+++ INPUT RECORDS +++

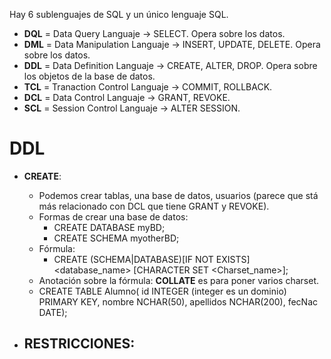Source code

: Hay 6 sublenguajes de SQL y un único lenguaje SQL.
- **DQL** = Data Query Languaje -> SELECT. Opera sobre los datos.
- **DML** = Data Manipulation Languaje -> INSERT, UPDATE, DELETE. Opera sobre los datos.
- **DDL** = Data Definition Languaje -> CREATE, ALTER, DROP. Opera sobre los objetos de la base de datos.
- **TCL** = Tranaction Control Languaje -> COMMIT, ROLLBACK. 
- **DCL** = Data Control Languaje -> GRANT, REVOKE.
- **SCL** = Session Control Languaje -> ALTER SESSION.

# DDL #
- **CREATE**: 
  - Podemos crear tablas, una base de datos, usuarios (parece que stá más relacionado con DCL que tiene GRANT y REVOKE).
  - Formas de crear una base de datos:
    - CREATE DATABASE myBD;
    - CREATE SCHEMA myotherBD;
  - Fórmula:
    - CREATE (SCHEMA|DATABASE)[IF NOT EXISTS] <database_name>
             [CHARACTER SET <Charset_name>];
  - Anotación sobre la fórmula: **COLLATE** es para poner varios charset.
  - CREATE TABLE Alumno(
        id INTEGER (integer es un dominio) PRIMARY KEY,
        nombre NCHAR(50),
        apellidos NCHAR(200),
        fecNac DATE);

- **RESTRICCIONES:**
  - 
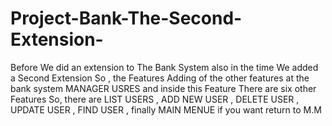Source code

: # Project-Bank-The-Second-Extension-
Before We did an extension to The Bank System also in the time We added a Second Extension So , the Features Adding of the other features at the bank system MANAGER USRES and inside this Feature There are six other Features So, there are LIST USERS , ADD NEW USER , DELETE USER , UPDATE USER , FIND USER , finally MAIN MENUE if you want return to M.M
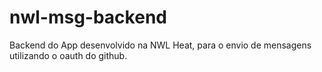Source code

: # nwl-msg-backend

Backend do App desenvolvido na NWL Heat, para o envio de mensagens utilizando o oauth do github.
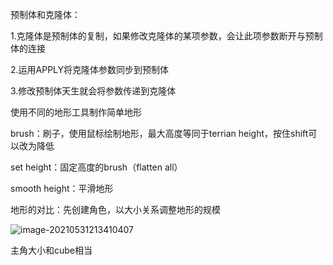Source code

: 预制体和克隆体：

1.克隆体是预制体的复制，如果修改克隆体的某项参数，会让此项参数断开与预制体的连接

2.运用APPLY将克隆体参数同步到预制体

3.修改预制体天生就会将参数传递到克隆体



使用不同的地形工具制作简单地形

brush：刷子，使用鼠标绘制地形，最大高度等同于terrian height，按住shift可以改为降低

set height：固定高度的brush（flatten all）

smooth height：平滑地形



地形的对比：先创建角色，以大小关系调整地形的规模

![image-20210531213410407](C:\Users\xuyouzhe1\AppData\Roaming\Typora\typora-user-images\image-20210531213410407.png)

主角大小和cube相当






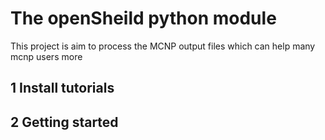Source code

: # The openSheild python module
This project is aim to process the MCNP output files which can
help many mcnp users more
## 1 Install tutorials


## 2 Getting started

+++

_REQUIRED ACTION_. Transcribe the records in full and exactly. Pictures stay out.

_SOLVED EXERCISE_.
Source code

: Hay 6 sublenguajes de SQL y un único lenguaje SQL.
- **DQL** = Data Query Languaje -> SELECT. Opera sobre los datos.
- **DML** = Data Manipulation Languaje -> INSERT, UPDATE, DELETE. Opera sobre los datos.
- **DDL** = Data Definition Languaje -> CREATE, ALTER, DROP. Opera sobre los objetos de la base de datos.
- **TCL** = Tranaction Control Languaje -> COMMIT, ROLLBACK. 
- **DCL** = Data Control Languaje -> GRANT, REVOKE.
- **SCL** = Session Control Languaje -> ALTER SESSION.

# DDL #
- **CREATE**: 
  - Podemos crear tablas, una base de datos, usuarios (parece que stá más relacionado con DCL que tiene GRANT y REVOKE).
  - Formas de crear una base de datos:
    - CREATE DATABASE myBD;
    - CREATE SCHEMA myotherBD;
  - Fórmula:
    - CREATE (SCHEMA|DATABASE)[IF NOT EXISTS] <database_name>
             [CHARACTER SET <Charset_name>];
  - Anotación sobre la fórmula: **COLLATE** es para poner varios charset.
  - CREATE TABLE Alumno(
        id INTEGER (integer es un dominio) PRIMARY KEY,
        nombre NCHAR(50),
        apellidos NCHAR(200),
        fecNac DATE);

- **RESTRICCIONES:**
  - 
Source code

: # Project-Bank-The-Second-Extension-
Before We did an extension to The Bank System also in the time We added a Second Extension So , the Features Adding of the other features at the bank system MANAGER USRES and inside this Feature There are six other Features So, there are LIST USERS , ADD NEW USER , DELETE USER , UPDATE USER , FIND USER , finally MAIN MENUE if you want return to M.M
Source code

: # nwl-msg-backend

Backend do App desenvolvido na NWL Heat, para o envio de mensagens utilizando o oauth do github.
Source code

: 预制体和克隆体：

1.克隆体是预制体的复制，如果修改克隆体的某项参数，会让此项参数断开与预制体的连接

2.运用APPLY将克隆体参数同步到预制体

3.修改预制体天生就会将参数传递到克隆体



使用不同的地形工具制作简单地形

brush：刷子，使用鼠标绘制地形，最大高度等同于terrian height，按住shift可以改为降低

set height：固定高度的brush（flatten all）

smooth height：平滑地形



地形的对比：先创建角色，以大小关系调整地形的规模

![image-20210531213410407](C:\Users\xuyouzhe1\AppData\Roaming\Typora\typora-user-images\image-20210531213410407.png)

主角大小和cube相当






Source code

: # The openSheild python module
This project is aim to process the MCNP output files which can
help many mcnp users more
## 1 Install tutorials


## 2 Getting started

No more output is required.